* **EXERCISE AIM**:
Determine the number of lines in the data below that hold "example"; give nothing but that number.

* **SUPPLIED DATA**:
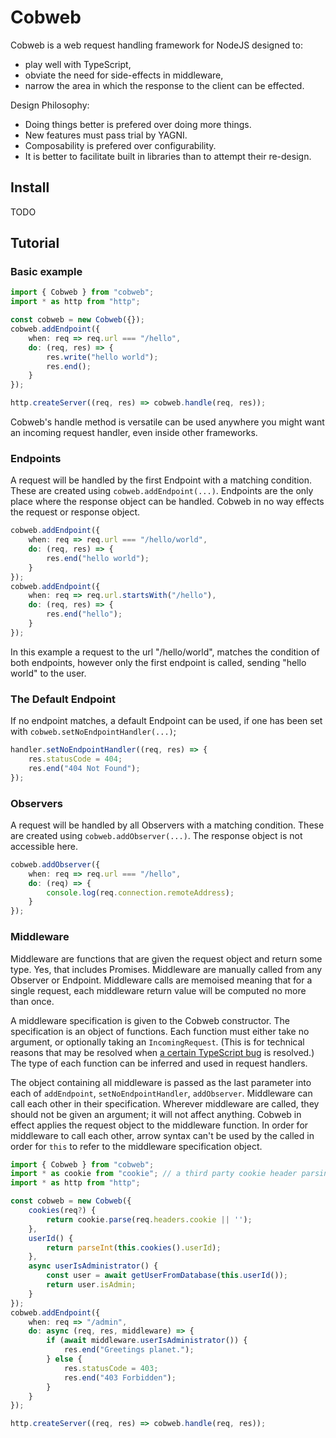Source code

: Cobweb
======

Cobweb is a web request handling framework for NodeJS designed to:

* play well with TypeScript,
* obviate the need for side-effects in middleware,
* narrow the area in which the response to the client can be effected.

Design Philosophy:

* Doing things better is prefered over doing more things.
* New features must pass trial by YAGNI.
* Composability is prefered over configurability.
* It is better to facilitate built in libraries than to attempt their re-design.

Install
-------

TODO

Tutorial
--------

### Basic example

```ts
import { Cobweb } from "cobweb";
import * as http from "http";

const cobweb = new Cobweb({});
cobweb.addEndpoint({
    when: req => req.url === "/hello",
    do: (req, res) => {
        res.write("hello world");
        res.end();
    }
});

http.createServer((req, res) => cobweb.handle(req, res));
```

Cobweb's handle method is versatile can be used anywhere you might want an incoming request handler, even inside other frameworks.

### Endpoints

A request will be handled by the first Endpoint with a matching condition. These are created using `cobweb.addEndpoint(...)`. Endpoints are the only place where the response object can be handled. Cobweb in no way effects the request or response object.

```ts
cobweb.addEndpoint({
    when: req => req.url === "/hello/world",
    do: (req, res) => {
        res.end("hello world");
    }
});
cobweb.addEndpoint({
    when: req => req.url.startsWith("/hello"),
    do: (req, res) => {
        res.end("hello");
    }
});
```

In this example a request to the url "/hello/world", matches the condition of both endpoints, however only the first endpoint is called, sending "hello world" to the user.

### The Default Endpoint

If no endpoint matches, a default Endpoint can be used, if one has been set with `cobweb.setNoEndpointHandler(...)`;

```ts
handler.setNoEndpointHandler((req, res) => {
    res.statusCode = 404;
    res.end("404 Not Found");
});
```

### Observers

A request will be handled by all Observers with a matching condition. These are created using `cobweb.addObserver(...)`. The response object is not accessible here.

```ts
cobweb.addObserver({
    when: req => req.url === "/hello",
    do: (req) => {
        console.log(req.connection.remoteAddress);
    }
});
```

### Middleware

Middleware are functions that are given the request object and return some type. Yes, that includes Promises. Middleware are manually called from any Observer or Endpoint. Middleware calls are memoised meaning that for a single request, each middleware return value will be computed no more than once.

A middleware specification is given to the Cobweb constructor. The specification is an object of functions. Each function must either take no argument, or optionally taking an `IncomingRequest`. (This is for technical reasons that may be resolved when [a certain TypeScript bug](https://github.com/microsoft/TypeScript/issues/34858) is resolved.) The type of each function can be inferred and used in request handlers.

The object containing all middleware is passed as the last parameter into each of `addEndpoint`, `setNoEndpointHandler`, `addObserver`. Middleware can call each other in their specification. Wherever middleware are called, they should not be given an argument; it will not affect anything. Cobweb in effect applies the request object to the middleware function. In order for middleware to call each other, arrow syntax can't be used by the called in order for `this` to refer to the middleware specification object.

```ts
import { Cobweb } from "cobweb";
import * as cookie from "cookie"; // a third party cookie header parsing library
import * as http from "http";

const cobweb = new Cobweb({
    cookies(req?) {
        return cookie.parse(req.headers.cookie || '');
    },
    userId() {
        return parseInt(this.cookies().userId);
    },
    async userIsAdministrator() {
        const user = await getUserFromDatabase(this.userId());
        return user.isAdmin;
    }
});
cobweb.addEndpoint({
    when: req => "/admin",
    do: async (req, res, middleware) => {
        if (await middleware.userIsAdministrator()) {
            res.end("Greetings planet.");
        } else {
            res.statusCode = 403;
            res.end("403 Forbidden");
        }
    }
});

http.createServer((req, res) => cobweb.handle(req, res));
```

* **RESULT FOR THIS TASK**:
2